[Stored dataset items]
== Segment start ==

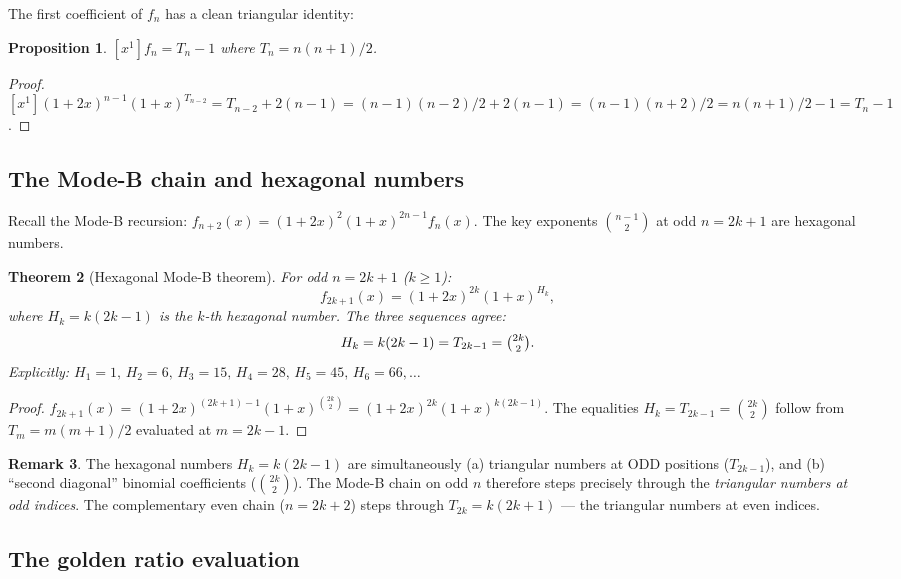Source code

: \documentclass[12pt,reqno]{amsart}
\newtheorem{theorem}{Theorem}[section]
\newtheorem{proposition}[theorem]{Proposition}
\theoremstyle{definition}
\newtheorem{remark}[theorem]{Remark}
\theoremstyle{plain}
\begin{document}
The first coefficient of $f_n$ has a clean triangular identity:

\begin{proposition}\label{prop:x1-triangular}
$[x^1]f_n = T_n - 1$ where $T_n=n(n+1)/2$.
\end{proposition}

\begin{proof}
$[x^1](1+2x)^{n-1}(1+x)^{T_{n-2}}
= T_{n-2}+2(n-1)=(n-1)(n-2)/2+2(n-1)=(n-1)(n+2)/2=n(n+1)/2-1=T_n-1$.
\end{proof}

\subsection{The Mode-B chain and hexagonal numbers}
\label{ssec:hexagonal}

Recall the Mode-B recursion: $f_{n+2}(x)=(1+2x)^2(1+x)^{2n-1}f_n(x)$.
The key exponents $\binom{n-1}{2}$ at odd $n=2k+1$ are hexagonal numbers.

\begin{theorem}[Hexagonal Mode-B theorem]\label{thm:hexagonal}
For odd $n=2k+1$ ($k\ge 1$):
\[
  f_{2k+1}(x)=(1+2x)^{2k}(1+x)^{H_k},
\]
where $H_k=k(2k-1)$ is the $k$-th hexagonal number.  The three sequences
agree:
\[
  H_k=k(2k-1)=T_{2k-1}=\tbinom{2k}{2}.
\]
Explicitly: $H_1=1,\,H_2=6,\,H_3=15,\,H_4=28,\,H_5=45,\,H_6=66,\ldots$
\end{theorem}

\begin{proof}
$f_{2k+1}(x)=(1+2x)^{(2k+1)-1}(1+x)^{\binom{2k}{2}}=(1+2x)^{2k}(1+x)^{k(2k-1)}$.
The equalities $H_k=T_{2k-1}=\binom{2k}{2}$ follow from $T_m=m(m+1)/2$
evaluated at $m=2k-1$.
\end{proof}

\begin{remark}
The hexagonal numbers $H_k=k(2k-1)$ are simultaneously
(a) triangular numbers at ODD positions ($T_{2k-1}$), and
(b) ``second diagonal'' binomial coefficients ($\binom{2k}{2}$).
The Mode-B chain on odd $n$ therefore steps precisely through the
\emph{triangular numbers at odd indices}.  The complementary even chain
($n=2k+2$) steps through $T_{2k}=k(2k+1)$ — the triangular numbers at
even indices.
\end{remark}

\subsection{The golden ratio evaluation}
\label{ssec:golden}
\end{document}
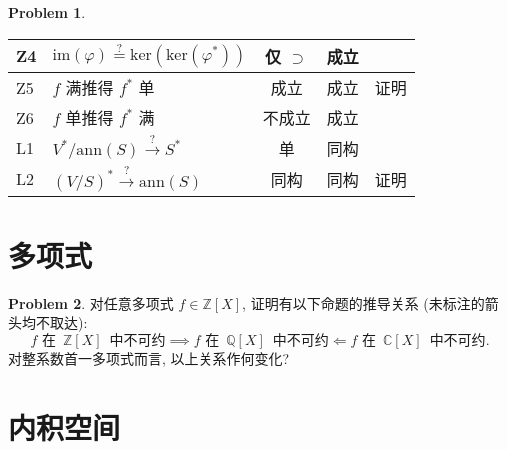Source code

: \documentclass{MainStyle}
\theoremstyle{definition}
\newtheorem{problem}{Problem}
\begin{document}
\begin{problem}
\begin{center}
\begin{tabular}{||l|l|c|c|c||}
        \hline
        Z4   & $\mathrm{im}(\varphi)\overset ?=\mathrm{ker}(\mathrm{ker}(\varphi^\ast))$         & 仅 $\supset$ & 成立         &      \\
        \hline
        Z5   & $f$ 满推得 $f^\ast$ 单                                                            & 成立         & 成立         & 证明 \\
        \hline
        Z6   & $f$ 单推得 $f^\ast$ 满                                                            & 不成立       & 成立         &      \\
        \hline
        L1   & $V^\ast /\mathrm{ann}(S) \overset ?\to S^\ast$                                    & 单           & 同构         &      \\
        \hline
        L2   & $(V/S)^\ast\overset ?\to \mathrm{ann}(S)$                                         & 同构         & 同构         & 证明 \\ [1ex]
        \hline
    \end{tabular}
\end{center}
\vspace{6mm}
\end{problem}

\newpage

\section{多项式}

\begin{problem}
对任意多项式 $f\in \mathbb Z[X]$, 证明有以下命题的推导关系 (未标注的箭头均不取达):
\begin{equation}
    f\text{ 在 }\,\mathbb Z[X]\,\text{ 中不可约}\implies f\text{ 在 }\,\mathbb Q[X]\,\text{ 中不可约}\Longleftarrow f\text{ 在 }\,\mathbb C[X]\,\text{ 中不可约}.
\end{equation}
对整系数首一多项式而言, 以上关系作何变化?
\end{problem}

\newpage

\section{内积空间}
\end{document}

== Segment end ==

Activity. Every line with "chain" in it should be copied from the entries above.

Your solution.
\subsection{The Mode-B chain and hexagonal numbers}
The Mode-B chain on odd $n$ therefore steps precisely through the
\emph{triangular numbers at odd indices}.  The complementary even chain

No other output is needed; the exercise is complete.